Comments (7)
Together with @bpasero and @lszomoru, I've spend some time figuring out a way forward for this feature request, assuming you'd consider it. As @bpasero already mentioned, today VS Code matches globs at the JS level. Doing that at the C++ level would be ideal for obvious performance reasons.
Scenario
Let's consider the classic glob scenario. The user should be able to provide a set of glob patterns, relative to the watched directory. Glob patterns can be positive or negative (starting with !
). Events would only be emitted if they match any of the positive glob patterns and none of the negative ones.

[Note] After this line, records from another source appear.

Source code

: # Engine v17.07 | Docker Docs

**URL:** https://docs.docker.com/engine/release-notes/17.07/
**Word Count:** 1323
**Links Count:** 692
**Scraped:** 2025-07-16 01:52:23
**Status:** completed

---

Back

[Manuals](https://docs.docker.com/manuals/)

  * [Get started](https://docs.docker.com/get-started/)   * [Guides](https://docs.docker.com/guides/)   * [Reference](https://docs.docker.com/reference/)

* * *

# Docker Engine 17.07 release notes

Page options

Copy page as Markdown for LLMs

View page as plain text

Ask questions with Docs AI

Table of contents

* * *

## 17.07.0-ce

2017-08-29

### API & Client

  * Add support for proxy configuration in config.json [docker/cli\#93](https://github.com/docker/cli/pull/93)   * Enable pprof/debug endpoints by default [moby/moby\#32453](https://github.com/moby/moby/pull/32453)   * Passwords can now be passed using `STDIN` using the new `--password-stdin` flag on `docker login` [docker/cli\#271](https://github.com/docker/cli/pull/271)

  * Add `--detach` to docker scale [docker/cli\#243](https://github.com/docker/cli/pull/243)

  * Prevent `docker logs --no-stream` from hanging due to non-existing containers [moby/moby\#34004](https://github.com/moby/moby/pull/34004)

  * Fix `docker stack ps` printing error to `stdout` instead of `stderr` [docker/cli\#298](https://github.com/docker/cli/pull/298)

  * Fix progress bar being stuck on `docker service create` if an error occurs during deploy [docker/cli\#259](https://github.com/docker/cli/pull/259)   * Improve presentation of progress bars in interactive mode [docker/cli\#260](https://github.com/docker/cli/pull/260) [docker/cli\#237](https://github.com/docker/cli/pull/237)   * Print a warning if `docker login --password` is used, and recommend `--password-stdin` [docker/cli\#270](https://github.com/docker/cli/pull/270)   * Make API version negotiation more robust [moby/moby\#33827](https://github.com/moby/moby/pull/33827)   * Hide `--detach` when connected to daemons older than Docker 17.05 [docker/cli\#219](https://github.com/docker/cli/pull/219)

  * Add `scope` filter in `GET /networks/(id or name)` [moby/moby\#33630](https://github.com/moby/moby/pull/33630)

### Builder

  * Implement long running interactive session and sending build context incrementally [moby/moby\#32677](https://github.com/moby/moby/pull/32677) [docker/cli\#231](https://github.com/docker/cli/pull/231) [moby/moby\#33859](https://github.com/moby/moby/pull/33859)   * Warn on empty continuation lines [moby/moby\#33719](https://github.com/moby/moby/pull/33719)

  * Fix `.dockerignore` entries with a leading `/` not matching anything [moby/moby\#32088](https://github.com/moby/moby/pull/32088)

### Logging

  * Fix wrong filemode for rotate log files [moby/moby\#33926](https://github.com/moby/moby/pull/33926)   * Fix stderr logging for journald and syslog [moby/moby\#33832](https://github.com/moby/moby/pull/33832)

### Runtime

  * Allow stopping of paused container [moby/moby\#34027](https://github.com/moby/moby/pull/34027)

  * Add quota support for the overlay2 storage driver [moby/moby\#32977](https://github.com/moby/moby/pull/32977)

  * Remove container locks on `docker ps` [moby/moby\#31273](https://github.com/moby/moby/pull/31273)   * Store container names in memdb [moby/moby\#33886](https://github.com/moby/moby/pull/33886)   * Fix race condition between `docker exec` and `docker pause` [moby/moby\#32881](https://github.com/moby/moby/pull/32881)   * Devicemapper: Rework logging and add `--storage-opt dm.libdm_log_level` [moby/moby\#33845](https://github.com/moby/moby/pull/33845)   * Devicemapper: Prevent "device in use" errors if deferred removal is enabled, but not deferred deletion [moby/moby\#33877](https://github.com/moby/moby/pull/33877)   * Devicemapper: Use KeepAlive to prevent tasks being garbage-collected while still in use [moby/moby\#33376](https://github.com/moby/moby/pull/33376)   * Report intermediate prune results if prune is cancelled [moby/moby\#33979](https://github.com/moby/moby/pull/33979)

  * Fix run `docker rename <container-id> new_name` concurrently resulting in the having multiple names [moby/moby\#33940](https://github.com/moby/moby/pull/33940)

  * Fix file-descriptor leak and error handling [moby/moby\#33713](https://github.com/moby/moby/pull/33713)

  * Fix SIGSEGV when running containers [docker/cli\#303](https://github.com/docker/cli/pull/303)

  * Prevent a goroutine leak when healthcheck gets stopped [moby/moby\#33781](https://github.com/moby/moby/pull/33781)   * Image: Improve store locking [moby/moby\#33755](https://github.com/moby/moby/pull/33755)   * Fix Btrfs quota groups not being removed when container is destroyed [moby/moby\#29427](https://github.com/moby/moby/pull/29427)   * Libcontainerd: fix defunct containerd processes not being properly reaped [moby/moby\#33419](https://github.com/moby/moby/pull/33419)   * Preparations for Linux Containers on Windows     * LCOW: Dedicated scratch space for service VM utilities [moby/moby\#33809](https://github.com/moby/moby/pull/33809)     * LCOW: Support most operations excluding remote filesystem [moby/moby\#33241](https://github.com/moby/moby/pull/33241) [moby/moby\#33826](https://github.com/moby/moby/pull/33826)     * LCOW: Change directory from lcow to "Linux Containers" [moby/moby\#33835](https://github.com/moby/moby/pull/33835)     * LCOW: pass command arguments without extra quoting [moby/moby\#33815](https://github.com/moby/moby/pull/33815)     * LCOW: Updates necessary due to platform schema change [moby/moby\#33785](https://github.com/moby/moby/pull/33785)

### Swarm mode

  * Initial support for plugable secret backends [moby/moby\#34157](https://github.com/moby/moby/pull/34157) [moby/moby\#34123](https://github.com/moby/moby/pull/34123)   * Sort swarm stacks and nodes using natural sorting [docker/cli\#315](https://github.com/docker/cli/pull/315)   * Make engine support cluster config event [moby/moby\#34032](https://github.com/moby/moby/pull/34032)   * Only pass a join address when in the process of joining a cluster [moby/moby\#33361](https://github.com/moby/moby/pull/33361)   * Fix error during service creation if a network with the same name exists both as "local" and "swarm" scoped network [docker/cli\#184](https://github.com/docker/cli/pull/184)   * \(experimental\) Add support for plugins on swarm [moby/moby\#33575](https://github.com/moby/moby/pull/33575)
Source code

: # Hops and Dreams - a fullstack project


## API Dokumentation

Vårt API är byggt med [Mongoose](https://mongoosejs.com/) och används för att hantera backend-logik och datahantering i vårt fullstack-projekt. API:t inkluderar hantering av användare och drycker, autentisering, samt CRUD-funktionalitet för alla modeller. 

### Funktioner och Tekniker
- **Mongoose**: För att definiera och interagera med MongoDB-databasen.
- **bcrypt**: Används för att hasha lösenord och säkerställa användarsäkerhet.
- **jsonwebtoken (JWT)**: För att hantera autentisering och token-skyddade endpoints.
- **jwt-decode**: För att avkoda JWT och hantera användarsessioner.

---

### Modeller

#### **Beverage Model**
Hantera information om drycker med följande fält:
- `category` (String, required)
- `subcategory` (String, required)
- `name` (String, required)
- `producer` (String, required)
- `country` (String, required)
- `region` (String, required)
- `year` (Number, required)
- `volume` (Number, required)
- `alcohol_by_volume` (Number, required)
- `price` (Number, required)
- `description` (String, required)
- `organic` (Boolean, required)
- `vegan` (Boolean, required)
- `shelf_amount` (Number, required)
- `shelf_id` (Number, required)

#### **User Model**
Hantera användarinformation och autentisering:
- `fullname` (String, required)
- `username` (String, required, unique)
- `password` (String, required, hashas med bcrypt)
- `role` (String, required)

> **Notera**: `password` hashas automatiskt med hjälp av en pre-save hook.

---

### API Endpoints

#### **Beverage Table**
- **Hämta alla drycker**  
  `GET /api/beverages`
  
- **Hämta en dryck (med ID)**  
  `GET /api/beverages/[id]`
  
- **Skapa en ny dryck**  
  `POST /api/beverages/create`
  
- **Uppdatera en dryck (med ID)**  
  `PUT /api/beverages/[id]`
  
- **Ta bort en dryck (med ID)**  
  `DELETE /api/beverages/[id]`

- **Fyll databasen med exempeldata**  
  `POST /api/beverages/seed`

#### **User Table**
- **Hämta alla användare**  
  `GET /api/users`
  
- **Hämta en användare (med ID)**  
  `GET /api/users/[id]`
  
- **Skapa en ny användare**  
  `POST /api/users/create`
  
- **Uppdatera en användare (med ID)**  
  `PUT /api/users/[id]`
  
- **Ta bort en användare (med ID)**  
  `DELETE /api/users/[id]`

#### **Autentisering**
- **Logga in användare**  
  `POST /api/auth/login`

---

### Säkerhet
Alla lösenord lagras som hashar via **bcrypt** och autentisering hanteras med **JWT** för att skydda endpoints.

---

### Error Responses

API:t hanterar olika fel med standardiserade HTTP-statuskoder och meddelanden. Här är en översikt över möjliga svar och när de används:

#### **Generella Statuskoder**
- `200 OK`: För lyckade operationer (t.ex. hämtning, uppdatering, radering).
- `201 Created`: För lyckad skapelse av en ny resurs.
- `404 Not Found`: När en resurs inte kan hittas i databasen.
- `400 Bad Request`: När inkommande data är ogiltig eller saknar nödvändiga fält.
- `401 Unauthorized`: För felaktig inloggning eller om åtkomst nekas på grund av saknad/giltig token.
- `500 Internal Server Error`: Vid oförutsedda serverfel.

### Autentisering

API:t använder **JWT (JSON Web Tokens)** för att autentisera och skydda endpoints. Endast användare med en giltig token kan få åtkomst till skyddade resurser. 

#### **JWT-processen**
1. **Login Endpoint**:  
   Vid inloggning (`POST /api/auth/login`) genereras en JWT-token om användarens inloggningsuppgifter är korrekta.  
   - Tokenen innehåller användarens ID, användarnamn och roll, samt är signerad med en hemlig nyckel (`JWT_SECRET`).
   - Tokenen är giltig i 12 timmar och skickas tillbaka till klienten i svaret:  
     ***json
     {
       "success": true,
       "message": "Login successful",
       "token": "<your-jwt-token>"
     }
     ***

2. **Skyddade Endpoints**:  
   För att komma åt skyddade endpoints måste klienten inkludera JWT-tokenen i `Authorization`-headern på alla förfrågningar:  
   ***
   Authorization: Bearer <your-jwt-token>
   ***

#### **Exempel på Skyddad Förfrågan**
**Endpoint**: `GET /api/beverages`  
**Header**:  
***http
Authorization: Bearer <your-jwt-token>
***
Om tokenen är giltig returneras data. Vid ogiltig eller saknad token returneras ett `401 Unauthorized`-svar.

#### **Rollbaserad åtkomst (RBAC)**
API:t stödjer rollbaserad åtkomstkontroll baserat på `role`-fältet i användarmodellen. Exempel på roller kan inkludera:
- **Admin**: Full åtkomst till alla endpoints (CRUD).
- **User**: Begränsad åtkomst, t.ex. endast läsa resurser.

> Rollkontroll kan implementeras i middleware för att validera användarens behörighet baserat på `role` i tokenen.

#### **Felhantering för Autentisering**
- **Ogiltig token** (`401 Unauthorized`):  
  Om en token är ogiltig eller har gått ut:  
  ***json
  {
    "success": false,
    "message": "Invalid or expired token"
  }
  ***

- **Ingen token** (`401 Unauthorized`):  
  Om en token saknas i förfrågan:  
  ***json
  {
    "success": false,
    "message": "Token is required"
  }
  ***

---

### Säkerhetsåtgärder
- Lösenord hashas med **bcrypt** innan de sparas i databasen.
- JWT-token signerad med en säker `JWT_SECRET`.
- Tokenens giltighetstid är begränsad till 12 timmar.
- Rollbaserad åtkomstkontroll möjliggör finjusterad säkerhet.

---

Consider the following example:
- Directory to watch:
/work
- Glob Patterns:
src/**
build/**
!src/**/test/**
!build/output/**
The following files and directories would match the glob patterns:
/work/src/
/work/src/main.js
/work/src/widgets/
/work/src/widgets/bar.js
/work/build/compile.sh
The following ones would not:
/work/README.md
/work/src/test/
/work/src/test/main.js
/work/build/output/
/work/build/output/a.out
Implementation
Matching glob patterns against paths is commonly solved by converting glob patterns to regular expressions, eg VS Code, minimatch, etc. We suggest doing the same here. One implementation possibility would be to port VS Code's conversion code to C++, leveraging std::regex
. Another, to depend on or embed an existing C++ implementation.
API
Then, there's the question of API. An option of a set of glob patterns conflicts with the existing ignore
option. Also, it is not ideal to drop the ignore
option altogether since it actually has performance benefits by being forwarded to some underlying native watcher implementations. I see two solutions.
We can have both ignore
and glob
options. The former would be kept to perserve today's behavior of forwarding that value to the underlying watcher as well as using it for filtering, while the former would only be used for additional filtering. This is simple and backwards-compatible, but not elegant: what would it mean to have { ignore: ['foo'], glob: ['foo/**'] }
? By definition, none of the files within foo
would be detected, despite being included in the glob patterns. Another unhappy example is { ignore: [], glob: ['!build/**'] }
, in which we would lose an opportunity to provide build
to be ignored by the underlying watcher and improve performance.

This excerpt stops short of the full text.